Home EV charging times
Some simple maths is required to calculate how long it will take to charge a car off a home EV charge point. The equation will Gove a good rule of thumb for any charger, but works ore accurately for slower chargers such as 3 or 7 kW units, as the rate of charge will remain steadier than high-power points
As such, divide the car’s usable battery capacity by the charger rating - and then usually round up to make sure you’ve given the car enough time to charge. As such, if a car with a 50 kWh battery requires a full charge from a 7.2 kW point, it will take seven hours (50 / 7.2 = 6.9).
Rarely, if ever, will a driver need to charge from zero, so this maths is slightly more complicated in day to day life, but if there’s 20% charge remaining, start by finding out 80% of a 50 kWh battery (50 x 0.8 = 40) and then divide that by the charger power - in this case around five and a half hours.

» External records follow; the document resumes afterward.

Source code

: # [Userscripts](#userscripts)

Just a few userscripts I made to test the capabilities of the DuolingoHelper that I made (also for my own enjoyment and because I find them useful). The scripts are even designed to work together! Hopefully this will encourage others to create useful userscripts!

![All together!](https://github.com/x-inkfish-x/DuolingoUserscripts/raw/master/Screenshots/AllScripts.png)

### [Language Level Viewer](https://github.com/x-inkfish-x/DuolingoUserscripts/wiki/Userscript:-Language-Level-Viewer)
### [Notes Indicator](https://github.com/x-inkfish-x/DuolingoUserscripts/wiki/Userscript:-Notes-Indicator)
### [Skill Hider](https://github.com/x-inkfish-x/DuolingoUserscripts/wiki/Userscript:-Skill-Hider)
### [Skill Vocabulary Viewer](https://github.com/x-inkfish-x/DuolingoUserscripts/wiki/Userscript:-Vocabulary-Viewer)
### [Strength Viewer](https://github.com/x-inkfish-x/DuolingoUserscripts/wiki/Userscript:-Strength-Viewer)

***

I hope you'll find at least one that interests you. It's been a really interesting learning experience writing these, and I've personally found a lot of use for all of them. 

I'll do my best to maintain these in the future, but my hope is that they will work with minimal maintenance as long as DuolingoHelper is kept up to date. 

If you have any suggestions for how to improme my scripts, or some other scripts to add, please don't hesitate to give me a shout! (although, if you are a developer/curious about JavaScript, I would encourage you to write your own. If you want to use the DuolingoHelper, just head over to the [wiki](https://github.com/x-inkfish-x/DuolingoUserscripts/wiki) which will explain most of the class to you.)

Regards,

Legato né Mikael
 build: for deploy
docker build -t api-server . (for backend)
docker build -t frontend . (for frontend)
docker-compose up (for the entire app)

These will vary from car to car, unit to unit, and drivers will quickly become accustomed to how long it will take to charge their car. It is also something that often makes little difference, because they will plug the car in to charge overnight, when it’s usually not needed, and then wake to a car charged to how they like it.
Saving EV charging costs
Adding an electric vehicle to your electricity supply demands will see a significant increase in your bills. This is more than off-set by the reduction on fuel costs, but it will see electricity costs increase anyway.
As such, there are various ways to minimise the impact of running an EV on your electricity bill. Many households will be able to switch to an Economy 7 tariff, or even a dedicated EV tariff, which usually gives significantly reduced electricity prices during off-peak demand, such as overnight.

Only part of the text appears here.